台湾新幹線で南へ(2016.12.31)

 今週まで10日間ほど、台湾からラボの共同研究先の先生が来ていました。台湾は私が1ヶ月前に訪れたばかりで、台湾での漢字の読み方も知名くらいは分かったことには先方も(そして私も)驚きつつ、喜んでもらえました。
 初対面ながら互いの研究の話をしつつ、お互いの国の話をする時間も楽しいものでした。例えば、台湾の新幹線は車輌が日本と共同で開発されたもので、車体も東海道・山陽新幹線の「700系」がベースになっているそうなのですが、


 @南港駅

 高鉄の英語名であるHSR (high speed railway) の名を言っても台湾の先生になかなか通じないのですね。逆に通じたら「あぁ、新幹線のことだよね!」と(英語で)返されるくらいでした。「新幹線」の名を押し付けたくないと心のどこかで思いつつ、新幹線の価値と名前を共有していると感じられて、嬉しく思う一幕でした。

 私が旅行したときの滞在先は台北市内でしたが大晦日にこの台湾高鉄に乗り、南の高雄にも行ってきました。


 橙色に暖かい台湾の雰囲気を感じられて、「これぞ台湾の新幹線」という雰囲気。@左營駅

 この台湾の新幹線、乗るには外国人向けの高鉄周遊券がお得です。ただし、この購入を日本で済ませるためには、遅くても4, 5日前には購入・クレジット支払いを済ませておかなければいけませんでした。私がこれに今回気がついたのが出発直前だったので、周遊券(パス)は台北市内の観光ついでに中山のJTB Mybusデスクで購入しました。しかし、レート次第ではあるもののパスは日本を発つ前に買った方が安く買えたようです。

 台北→左營(南行き)の新幹線に乗ったのは、大晦日の午前中。しかし、座席を指定しておこうと思ったところ前日では取れなかったので、台北でなく東の始発駅・南港から自由席に乗りました。南港を出たとき空きの多かった自由席は、市の中心である台北車站でいっぱいになったのでこれは正解。南港駅は地下鉄 (MRT) の南港線が直結しているので便利です。

 南港から20分くらい台北近郊を進んだ新幹線は、板橋を出ると速度を上げてかっ飛ばします。
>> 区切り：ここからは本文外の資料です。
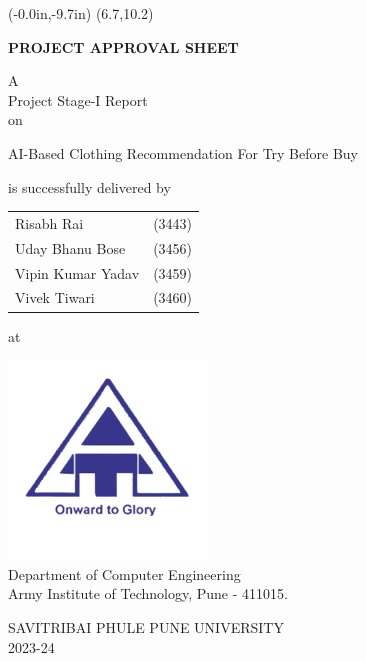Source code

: \thisfancyput(-0.0in,-9.7in){
	\setlength{\unitlength}{1in}
	\framebox(6.7,10.2)
}
\setlength{\parindent}{0mm}
\begin{center}
	\vspace*{0.5 \baselineskip}

	{
		\bfseries
		PROJECT APPROVAL SHEET
		\vspace*{\baselineskip}
	}
		
	A \\ Project Stage-I Report \\ on
	\vspace*{\baselineskip}

	AI-Based Clothing Recommendation For Try Before Buy \\
	\vspace*{1.5\baselineskip}

	is successfully delivered by
	
	\vspace*{\baselineskip}

	\begin{table}[h!]
		\centering
		\begin{tabular}{ l r }
			Risabh Rai \hspace{25mm} & (3443) \\
			Uday Bhanu Bose \hspace{25mm} & (3456) \\
			Vipin Kumar Yadav \hspace{25mm} & (3459) \\
			Vivek Tiwari \hspace{25mm} & (3460) \\
		\end{tabular}
	\end{table}
	
	\vspace*{\baselineskip}
	
	at

	\vspace*{\baselineskip}

	\includegraphics[scale=0.75]{components/images/logo.png} \\[0.5cm]
	
	Department of Computer Engineering \\
	Army Institute of Technology, Pune - 411015.\\
	\vspace*{0.5\baselineskip}
	
	SAVITRIBAI PHULE PUNE UNIVERSITY \\
	2023-24
\end{center}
北半分の新竹~彰化は山が多く、比較的平地の多いという台湾西部にありながらトンネルが多かったです。車窓から見る景色は、丘と丘との間を高さのある高架で長い距離結ばれた高速道路や、


 @苗栗

 住宅や林畑の中にときどき見える、この地独特の寺院。そして、台中市内の大混雑の高速道路が印象的に残りました。

 全線345kmという距離は、日本の東海道新幹線の東京~名古屋と同程度。こちら台湾は最高300km/hで、途中3駅(台北、板橋、台中)しか停まらない「直達」列車で所要1時間45分。日本の東京-名古屋ものぞみが所要1時間40分(最高285km/h)なので、距離だけでなく所要時間もそっくりです。
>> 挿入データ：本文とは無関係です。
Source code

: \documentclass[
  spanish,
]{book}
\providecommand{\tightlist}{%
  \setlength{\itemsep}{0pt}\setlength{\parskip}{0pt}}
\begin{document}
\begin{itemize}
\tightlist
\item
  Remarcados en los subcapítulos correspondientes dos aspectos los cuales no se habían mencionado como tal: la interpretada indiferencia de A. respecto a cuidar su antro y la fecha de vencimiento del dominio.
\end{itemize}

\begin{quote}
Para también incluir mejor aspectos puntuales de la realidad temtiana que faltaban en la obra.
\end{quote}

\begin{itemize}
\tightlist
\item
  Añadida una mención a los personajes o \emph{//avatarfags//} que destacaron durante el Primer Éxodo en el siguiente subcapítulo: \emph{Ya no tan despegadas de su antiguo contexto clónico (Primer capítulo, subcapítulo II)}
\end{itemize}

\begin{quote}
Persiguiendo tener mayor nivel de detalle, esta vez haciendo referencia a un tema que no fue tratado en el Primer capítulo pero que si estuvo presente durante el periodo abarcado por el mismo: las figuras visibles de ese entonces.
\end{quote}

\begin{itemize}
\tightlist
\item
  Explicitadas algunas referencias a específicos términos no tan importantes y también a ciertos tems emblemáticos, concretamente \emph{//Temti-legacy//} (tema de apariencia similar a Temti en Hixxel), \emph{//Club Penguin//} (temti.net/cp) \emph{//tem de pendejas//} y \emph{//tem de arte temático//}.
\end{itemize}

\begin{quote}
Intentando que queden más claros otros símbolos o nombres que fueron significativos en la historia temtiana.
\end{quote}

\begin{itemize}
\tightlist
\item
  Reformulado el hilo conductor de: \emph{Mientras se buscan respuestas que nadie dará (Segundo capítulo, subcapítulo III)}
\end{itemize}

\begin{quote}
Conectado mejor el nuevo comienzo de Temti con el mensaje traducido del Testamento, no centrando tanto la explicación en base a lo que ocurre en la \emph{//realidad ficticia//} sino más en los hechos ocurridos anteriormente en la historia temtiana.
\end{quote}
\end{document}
 北緯25°の台北を出て、宮古・石垣の緯度を越えて北回帰線を越え、着いた左營は台湾南部・高雄(北緯22.6°)の玄関口。ここから、2008年に開業したという高雄の地下鉄MRTに乗り、見ることのできたのは、


 ステンドグラスアートが名所になっている美麗島の駅。そして、


 高雄車站(駅)を出ると、


 台北の街と同じようにスクーターも車も多いと思ったのですが、


 もやのかかる前方。

 なんだか目がパチパチするような刺激を感じると思ったら、これ、私にとって15年以上ぶりだったと思われる光化学スモッグだったようです。都市の大気汚染の一因は乗用車の型が旧いことと、その車の過度な集中。高雄のMRT開業も交通渋滞の緩和が目的だったようですが、この土地での環境改善は解決できる大きな課題であると感じました。
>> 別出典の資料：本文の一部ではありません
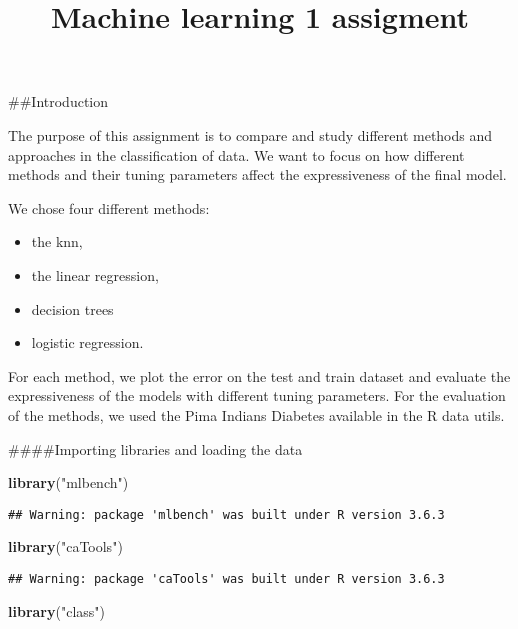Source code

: \documentclass[
]{article}
\title{Machine learning 1 assigment}
\author{}
\date{\vspace{-2.5em}}
\newenvironment{Shaded}{\begin{snugshade}}{\end{snugshade}}
\newcommand{\KeywordTok}[1]{\textcolor[rgb]{0.13,0.29,0.53}{\textbf{#1}}}
\newcommand{\NormalTok}[1]{#1}
\newcommand{\StringTok}[1]{\textcolor[rgb]{0.31,0.60,0.02}{#1}}
\providecommand{\tightlist}{%
  \setlength{\itemsep}{0pt}\setlength{\parskip}{0pt}}
\begin{document}
\maketitle

\#\#Introduction

The purpose of this assignment is to compare and study different methods
and approaches in the classification of data. We want to focus on how
different methods and their tuning parameters affect the expressiveness
of the final model.

We chose four different methods:

\begin{itemize}
\tightlist
\item
  the knn,
\item
  the linear regression,
\item
  decision trees
\item
  logistic regression.
\end{itemize}

For each method, we plot the error on the test and train dataset and
evaluate the expressiveness of the models with different tuning
parameters. For the evaluation of the methods, we used the Pima Indians
Diabetes available in the R data utils.

\#\#\#\#Importing libraries and loading the data

\begin{Shaded}
\begin{Highlighting}[]
\KeywordTok{library}\NormalTok{(}\StringTok{"mlbench"}\NormalTok{)}
\end{Highlighting}
\end{Shaded}

\begin{verbatim}
## Warning: package 'mlbench' was built under R version 3.6.3
\end{verbatim}

\begin{Shaded}
\begin{Highlighting}[]
\KeywordTok{library}\NormalTok{(}\StringTok{"caTools"}\NormalTok{)}
\end{Highlighting}
\end{Shaded}

\begin{verbatim}
## Warning: package 'caTools' was built under R version 3.6.3
\end{verbatim}

\begin{Shaded}
\begin{Highlighting}[]
\KeywordTok{library}\NormalTok{(}\StringTok{"class"}\NormalTok{)}
\end{Highlighting}
\end{Shaded}
\end{document}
 この道を歩きながら、先日ここにも書いた三鳳宮に寄ったり三代春捲をいただいたりした後、



 新幹線を降りた左營(国鉄の駅名は新左營)の周りを、バスで急ぎ少しだけ観光に行きました。





 下が、ギリギリの時間で寄ることのできた蓮池潭。


 龍も虎も十二支の動物ですが、台湾での両者が等価でなく(龍>虎)、蓮池潭でも龍の口から入って虎の口から出ることという決まりがあるそうです。



 帰りの新幹線からは、台南の街の向こうに2016年最後の日没を見ました。



 台湾また行きたいなぁ。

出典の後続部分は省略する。